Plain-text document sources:
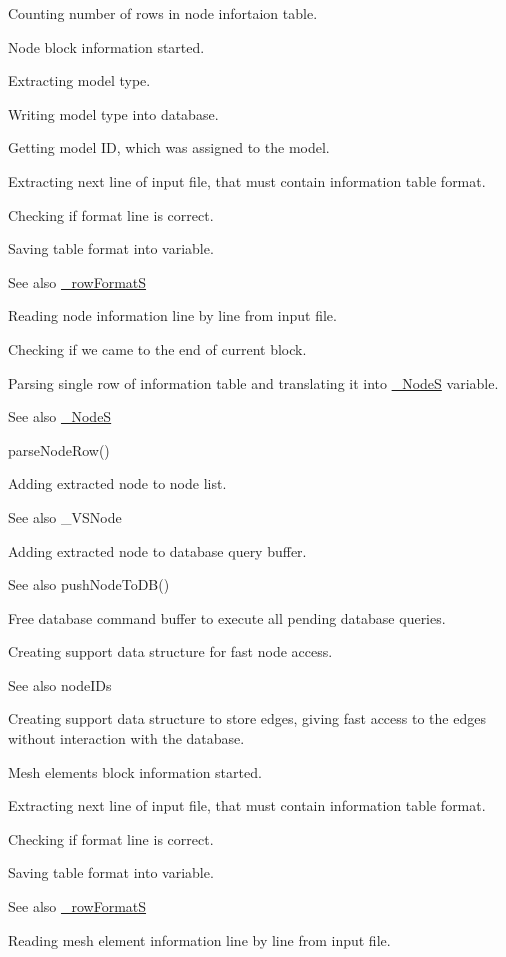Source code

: Counting number of rows in node infortaion table.

Node block information started.

Extracting model type.

Writing model type into database.

Getting model ID, which was assigned to the model.

Extracting next line of input file, that must contain information table format.

Checking if format line is correct.

Saving table format into variable. \begin{DoxySeeAlso}{See also}
\hyperlink{struct__row_format_s}{\+\_\+row\+FormatS}
\end{DoxySeeAlso}
Reading node information line by line from input file.

Checking if we came to the end of current block.

Parsing single row of information table and translating it into \hyperlink{struct___node_s}{\+\_\+\+NodeS} variable. \begin{DoxySeeAlso}{See also}
\hyperlink{struct___node_s}{\+\_\+\+NodeS} 

parse\+Node\+Row()
\end{DoxySeeAlso}
Adding extracted node to node list. \begin{DoxySeeAlso}{See also}
\+\_\+\+V\+S\+Node
\end{DoxySeeAlso}
Adding extracted node to database query buffer. \begin{DoxySeeAlso}{See also}
push\+Node\+To\+D\+B()
\end{DoxySeeAlso}
Free database command buffer to execute all pending database queries.

Creating support data structure for fast node access. \begin{DoxySeeAlso}{See also}
node\+I\+Ds
\end{DoxySeeAlso}
Creating support data structure to store edges, giving fast access to the edges without interaction with the database.

Mesh elements block information started.

Extracting next line of input file, that must contain information table format.

Checking if format line is correct.

Saving table format into variable. \begin{DoxySeeAlso}{See also}
\hyperlink{struct__row_format_s}{\+\_\+row\+FormatS}
\end{DoxySeeAlso}
Reading mesh element information line by line from input file.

*ASSIGNMENT:* From the first line above to the line containing "Checking if we", repeat each line exactly. Pictures stay out.

*TASK SOLUTION:*
Source code

: Counting number of rows in node infortaion table.

Node block information started.

Extracting model type.

Writing model type into database.

Getting model ID, which was assigned to the model.

Extracting next line of input file, that must contain information table format.

Checking if format line is correct.

Saving table format into variable. \begin{DoxySeeAlso}{See also}
\hyperlink{struct__row_format_s}{\+\_\+row\+FormatS}
\end{DoxySeeAlso}
Reading node information line by line from input file.

Checking if we came to the end of current block.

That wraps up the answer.